I've been to Detroit before. I visited some friends from collestadiage who now were pursuing graduate degrees at the University of Michigan in Ann Arbor and recall my one and only trip with them to Tiger Stadium, which I remember as a classic old ballpark. It had its own peculiar design features and had the nice flavor of an old stadium--it had previously been known as Briggs Stadium and Navin Field. On a later trip when we were showing my daughter campuses all over, we also took in the new ballpark. Comerica Park, which I remember as one of the better-designed new stadia.
This time, the Tigers left on a road trip the day before we arrived, so no ball today. But I did see for the first time the Detroit Institute of Art, which is one of the fine museums in the U.S. The collection is solid, and I only took in the large American art section and the significant early European (Renaissance and Medieval) as well as the Dutch Golden Age. There also are good modern and contemporary galleries. The museum also has strong Egyptian and Greek and Roman divisions.
As with other older Midwestern cities who boasted well-heeled captains of industry in their day but now have often fallen on more challenging times--St. Louis is another--the late 19th and earlier 20th century movers and shakers, used their wealth to endow the arts. So Detroit's art museum holds both superb examples of various great artistic periods and enough of an endowment to acquire newer masterpieces--or paintings they hope will become such.
The DIA can also claim to have the finest set of Diego Rivera murals installed on the four walls of a huge hall. Unlike New York, where some of Rivera's finest murals, in the newly-built Rockefeller Center, were destroyed by the supposed art aficionado Nelson Rockefeller because he wouldn't tolerate Rivera's clearly left-wing political flavor imparted to his murals, the Detroit aristocracy recognized or decided to live with Rivera's magnificent modern-day frescoes.
There's also a room of Rembrandts, usefully sharing the gallery with works attributed to his workshop or his school. The real Rembrandts are wonderful, but in this display, it was fascinating to see how he influenced his closest followers. The representation of other Dutch artists like Frans Hals and the great landscape painters, such as Van Ruisdel and several others, is also strong. Later great painters such as Van Gogh, Gauguin, and especially Cezanne, are present with truly superb examples of their work. The curators assembled a very comprehensive gallery of Picassos, from the Rose and Blue periods,all the way through the next several decades.
We also went through the Motown Museum, chronicling the origins and triumphs of that marvelous musical enterprise, from Smokey Robinson and Martha Reeves and the Vandellas through the Supremes, Stevie Wonder, the Temptations, the Four Tops, and so many others. Music fills the air as you see where Berry Gordy started the operation and brought it to its peak. I found it wonderful that not only did the late Michael Jackson donate his famous black fedora and jeweled glove, but accompanies them with a $125,000 contribution to the museum.

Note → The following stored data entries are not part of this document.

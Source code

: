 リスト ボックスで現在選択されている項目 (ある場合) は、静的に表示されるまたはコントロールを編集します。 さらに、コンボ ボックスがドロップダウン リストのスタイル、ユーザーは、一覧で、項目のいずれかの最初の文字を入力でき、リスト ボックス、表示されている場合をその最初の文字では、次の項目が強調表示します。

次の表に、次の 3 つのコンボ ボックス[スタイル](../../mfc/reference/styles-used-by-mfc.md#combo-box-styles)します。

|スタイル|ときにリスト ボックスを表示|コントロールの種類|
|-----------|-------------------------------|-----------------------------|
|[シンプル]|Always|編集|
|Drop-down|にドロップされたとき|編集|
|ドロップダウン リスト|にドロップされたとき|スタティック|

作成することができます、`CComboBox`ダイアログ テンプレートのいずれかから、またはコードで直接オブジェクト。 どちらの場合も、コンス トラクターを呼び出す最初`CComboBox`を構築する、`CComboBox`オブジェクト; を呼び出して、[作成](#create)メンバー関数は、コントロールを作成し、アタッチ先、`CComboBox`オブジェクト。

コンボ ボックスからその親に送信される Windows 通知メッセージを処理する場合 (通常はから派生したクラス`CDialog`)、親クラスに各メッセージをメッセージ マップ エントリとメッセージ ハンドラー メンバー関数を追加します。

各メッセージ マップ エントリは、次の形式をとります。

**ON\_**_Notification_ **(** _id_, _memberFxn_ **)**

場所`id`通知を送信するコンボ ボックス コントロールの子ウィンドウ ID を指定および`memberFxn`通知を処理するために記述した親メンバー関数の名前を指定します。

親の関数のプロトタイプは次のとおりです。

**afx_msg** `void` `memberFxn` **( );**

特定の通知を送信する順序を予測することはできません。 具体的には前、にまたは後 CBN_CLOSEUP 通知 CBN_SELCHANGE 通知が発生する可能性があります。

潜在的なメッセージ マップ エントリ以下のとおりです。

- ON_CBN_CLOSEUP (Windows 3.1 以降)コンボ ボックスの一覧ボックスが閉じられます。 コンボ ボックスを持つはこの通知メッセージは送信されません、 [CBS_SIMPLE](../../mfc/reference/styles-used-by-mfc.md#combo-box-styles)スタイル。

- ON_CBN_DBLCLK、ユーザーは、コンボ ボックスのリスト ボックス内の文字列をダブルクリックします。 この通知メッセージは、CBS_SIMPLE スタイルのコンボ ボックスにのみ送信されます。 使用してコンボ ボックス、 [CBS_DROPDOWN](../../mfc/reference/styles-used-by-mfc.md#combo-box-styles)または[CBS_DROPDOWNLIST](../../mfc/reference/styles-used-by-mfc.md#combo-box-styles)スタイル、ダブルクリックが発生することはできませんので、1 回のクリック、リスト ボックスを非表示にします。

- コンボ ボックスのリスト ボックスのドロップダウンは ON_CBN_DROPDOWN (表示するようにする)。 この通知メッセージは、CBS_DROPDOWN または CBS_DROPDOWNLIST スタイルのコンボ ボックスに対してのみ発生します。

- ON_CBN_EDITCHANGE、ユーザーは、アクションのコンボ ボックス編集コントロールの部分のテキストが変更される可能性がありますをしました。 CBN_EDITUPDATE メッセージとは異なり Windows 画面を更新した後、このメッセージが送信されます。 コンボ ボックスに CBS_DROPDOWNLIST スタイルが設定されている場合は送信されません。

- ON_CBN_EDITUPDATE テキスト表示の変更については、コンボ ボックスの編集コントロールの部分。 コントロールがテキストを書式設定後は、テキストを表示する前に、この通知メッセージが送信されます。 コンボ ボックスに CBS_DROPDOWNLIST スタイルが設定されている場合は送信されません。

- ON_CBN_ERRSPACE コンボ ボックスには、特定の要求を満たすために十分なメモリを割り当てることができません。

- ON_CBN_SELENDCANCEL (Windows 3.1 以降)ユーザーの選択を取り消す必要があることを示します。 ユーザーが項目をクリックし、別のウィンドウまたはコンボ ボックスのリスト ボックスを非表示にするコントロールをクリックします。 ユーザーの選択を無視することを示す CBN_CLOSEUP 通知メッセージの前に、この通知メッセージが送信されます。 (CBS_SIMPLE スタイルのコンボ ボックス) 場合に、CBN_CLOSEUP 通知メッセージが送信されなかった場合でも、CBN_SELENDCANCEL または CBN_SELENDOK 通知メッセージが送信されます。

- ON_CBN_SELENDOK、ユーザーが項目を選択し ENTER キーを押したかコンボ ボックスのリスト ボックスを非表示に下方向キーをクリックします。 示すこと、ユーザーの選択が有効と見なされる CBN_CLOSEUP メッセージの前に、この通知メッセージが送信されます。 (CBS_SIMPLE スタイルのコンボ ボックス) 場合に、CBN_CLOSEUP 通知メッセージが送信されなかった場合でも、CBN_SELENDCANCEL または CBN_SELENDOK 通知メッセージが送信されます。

It also was illuminating to learn about all the supremely talented behind-the-scenes talent that made the continuing Motown production of a seeemingly endless procession of hit songs and stage shows as well as films happen.
We dined at a magnificent old mansion restaurant, the Whitney, which offered a nice seafood boil served out in its garden. I did consume a "Coney Island"--Detroit's version of a hot dog, loaded with kethup, onions, mustard, and chili. Overdone in the view of this original Coney Island chauvinist: having a dog with strong deli mustard and hot sauerkraut at the first Nathan's on Surf Avenue remains for me the sine qua non of hot doggery.